It's not that he may be doped now.

It's that he was caught twice, but got away with one due to a storage error. He was banned and had his appeal denied, yet denied til he was blue in the face. CAS was so piqued by his chimera-like defence that they issued a point by point rebuttal. 

And he has the neck to ride high profile events like Mt Washngton. Who the hell does he think he is? Jesus H Christ?

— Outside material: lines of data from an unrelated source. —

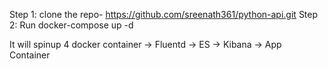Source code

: Step 1: clone the repo- https://github.com/sreenath361/python-api.git
Step 2: Run docker-compose up -d

It will spinup 4 docker container
-> Fluentd
-> ES
-> Kibana
-> App Container


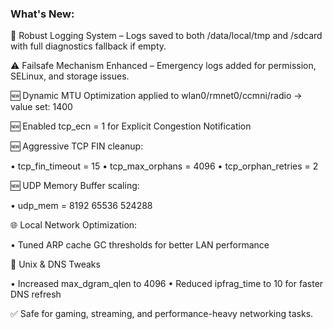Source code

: ### What's New:

📁 Robust Logging System – Logs saved to both /data/local/tmp and /sdcard with full diagnostics fallback if empty.

⚠️ Failsafe Mechanism Enhanced – Emergency logs added for permission, SELinux, and storage issues.

🆕 Dynamic MTU Optimization applied to wlan0/rmnet0/ccmni/radio → value set: 1400

🆕 Enabled tcp_ecn = 1 for Explicit Congestion Notification

🆕 Aggressive TCP FIN cleanup:

   • tcp_fin_timeout = 15
   • tcp_max_orphans = 4096
   • tcp_orphan_retries = 2
   
🆕 UDP Memory Buffer scaling:

   • udp_mem = 8192 65536 524288

🌐 Local Network Optimization:

• Tuned ARP cache GC thresholds for better LAN performance

🧵 Unix & DNS Tweaks

• Increased max_dgram_qlen to 4096
• Reduced ipfrag_time to 10 for faster DNS refresh

✅ Safe for gaming, streaming, and performance-heavy networking tasks.
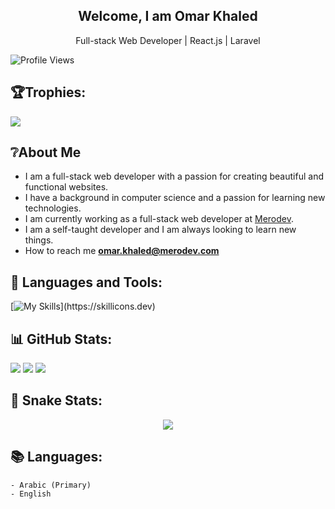 <h2 align="center">Welcome, I am Omar Khaled</h2>
<p align="center">Full-stack Web Developer | React.js | Laravel</p>

<span> <img src="https://komarev.com/ghpvc/?username=omarwebdev&label=Profile%20views&color=22942c&style=flat" alt="Profile Views" /> </span>


## 🏆Trophies:
![](https://github-profile-trophy.vercel.app/?username=OmarWebDev&theme=nord&no-frame=false&no-bg=false&margin-w=6)

## ❔About Me

- I am a full-stack web developer with a passion for creating beautiful and functional websites.
- I have a background in computer science and a passion for learning new technologies.
- I am currently working as a full-stack web developer at [Merodev](https://merodev.com).
- I am a self-taught developer and I am always looking to learn new things.
- How to reach me **omar.khaled@merodev.com**

## 🎈 Languages and Tools:
[![My Skills](https://skillicons.dev/icons?i=html,css,bootstrap,tailwind,react,materialui,sass,js,ts,php,laravel,mysql,redux,bash,git,github,netlify,idea,vscode,)](https://skillicons.dev)

## 📊 GitHub Stats:

![](https://github-readme-stats.vercel.app/api?username=OmarWebDev&theme=react&hide_border=false&include_all_commits=true&count_private=true)
![](https://github-readme-streak-stats.herokuapp.com/?user=OmarWebDev&theme=react&hide_border=false&layout=compact)
![](https://github-readme-stats.vercel.app/api/top-langs/?username=OmarWebDev&theme=react&hide_border=false&include_all_commits=true&count_private=true&layout=compact)

## 🐍 Snake Stats:
<div align="center">
	<img src="https://cdn.jsdelivr.net/gh/holic-x/holic-x/assets/github-contribution-grid-snake.svg"/>
</div>

## 📚 Languages:

    - Arabic (Primary)
    - English
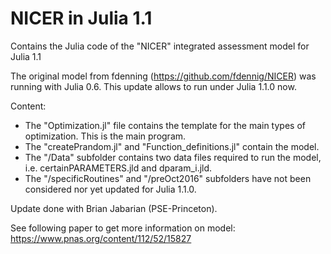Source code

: # NICER in Julia 1.1
Contains the Julia code of the "NICER" integrated assessment model for Julia 1.1

The original model from fdenning (https://github.com/fdennig/NICER) was running with Julia 0.6.
This update allows to run under Julia 1.1.0 now.

Content:
- The "Optimization.jl" file contains the template for the main types of optimization. This is the main program.
- The "createPrandom.jl" and "Function_definitions.jl" contain the model.
- The "/Data" subfolder contains two data files required to run the model, i.e. certainPARAMETERS.jld and dparam_i.jld.
- The "/specificRoutines" and "/preOct2016" subfolders have not been considered nor yet updated for Julia 1.1.0.

Update done with Brian Jabarian (PSE-Princeton). 

See following paper to get more information on model: https://www.pnas.org/content/112/52/15827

At least Millar had the decency to put his hands up when presented with the evidence. TH lied and lied, insulting our intelligence to a staggering degree. He is in the same league as Virenque, only Virenque had the good grace to eventually admit his guilt. Until Hamilton does the same he is a pariah on our sport. Yes there will always be people who will cheat. It's been in cycling since the beginning and always will be. But when you're caught to the extent he has been, it's just plain arrogant to act the way he has.

I hope he is banned for life and next time he does a Mt Washington ride he gets a pump in his front wheel. It's the least he deserves.


----------



## magnolialover (Jun 2, 2004)

*Amen brother...*



ultimobici said:


> It's not that he may be doped now.
> 
> It's that he was caught twice, but got away with one due to a storage error. He was banned and had his appeal denied, yet denied til he was blue in the face. CAS was so piqued by his chimera-like defence that they issued a point by point rebuttal.
> 
> ...


All of that stuff you said, and then some. Except for the part about Millar. He would have been a real man had he admitted what he did when he won the World Championship time trial, and allowed Mr. Rodgers to stand on the top step that day. And let's face it, had the Gendarnes not found those empty vials in his house, he never would have come clean.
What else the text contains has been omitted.